How to Conduct a Gap Analysis for ISO 27001?

Conduct an ISO 27001 gap analysis step by step, identify compliance gaps, assess risks, and get ready for ISO 27001 certification.

Key Takeaways

  • A gap analysis maps your current security practices against ISO 27001:2022 requirements before formal certification begins.
  • The October 2025 transition deadline has passed — organizations still on ISO 27001:2013 need to recertify under the 2022 version now.
  • The analysis covers both mandatory clauses (4 to 10) and Annex A controls (93 controls in total under the 2022 version).
  • Common gaps found include missing risk management processes, weak access controls, and incomplete documentation.
  • A completed gap analysis cuts audit surprises, reduces certification costs, and helps teams focus on the controls that actually matter.
  • Running it manually with spreadsheets works, but Digital Security Teammates like Secure.com automate evidence collection, control mapping, and continuous compliance monitoring—cutting gap analysis time from weeks to days while maintaining audit-ready documentation.

Introduction

Most companies don’t fail ISO 27001 certification because they have bad security. They fail because they didn’t know what was missing before they walked into the audit. One mid-size company discovered three weeks before their Stage 2 audit that they had no documented risk treatment plan—a mandatory requirement. Months of work, nearly wasted.

An ISO 27001 gap analysis stops that from happening. It gives you an honest look at where you stand against the standard before any auditor does. This guide breaks down exactly what a gap analysis covers, why it matters, and how to run one that actually moves you toward certification.

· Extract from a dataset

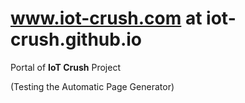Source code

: # www.iot-crush.com at iot-crush.github.io
Portal of **IoT Crush** Project

(Testing the Automatic Page Generator)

What Is an ISO 27001 Gap Analysis?

Most companies going into ISO 27001 certification have some controls in place. They just don’t know which ones actually count and which ones leave them exposed. That’s the problem an ISO 27001 gap analysis is built to solve.

At its core, a gap analysis is a side-by-side comparison. You take what your organization currently does for information security, and you hold it up against every requirement in the ISO 27001 standard. Wherever your practices fall short, that’s a gap.

The ISO 27001:2022 standard covers two main areas:

  • Clauses 4 to 10 (mandatory): These are the structural requirements for your Information Security Management System (ISMS), covering things like leadership commitment, risk assessment, internal audits, and management review.
  • Annex A controls: 93 specific controls organized into 4 themes (organizational, people, physical, and technological). You don’t have to implement all 93, but you do need to justify which ones you skip.

One thing worth knowing: the October 2025 transition deadline has passed. If your organization was certified under ISO 27001:2013 and has not yet migrated to the 2022 version, recertification is now urgent. The gap analysis applies to the 2022 version.

A typical gap analysis report breaks findings into three categories:

  • Fully compliant: The control is in place and working.
  • Partially compliant: Something exists, but it’s incomplete or not documented properly.
  • Non-compliant: Nothing is in place. This needs to be built from scratch.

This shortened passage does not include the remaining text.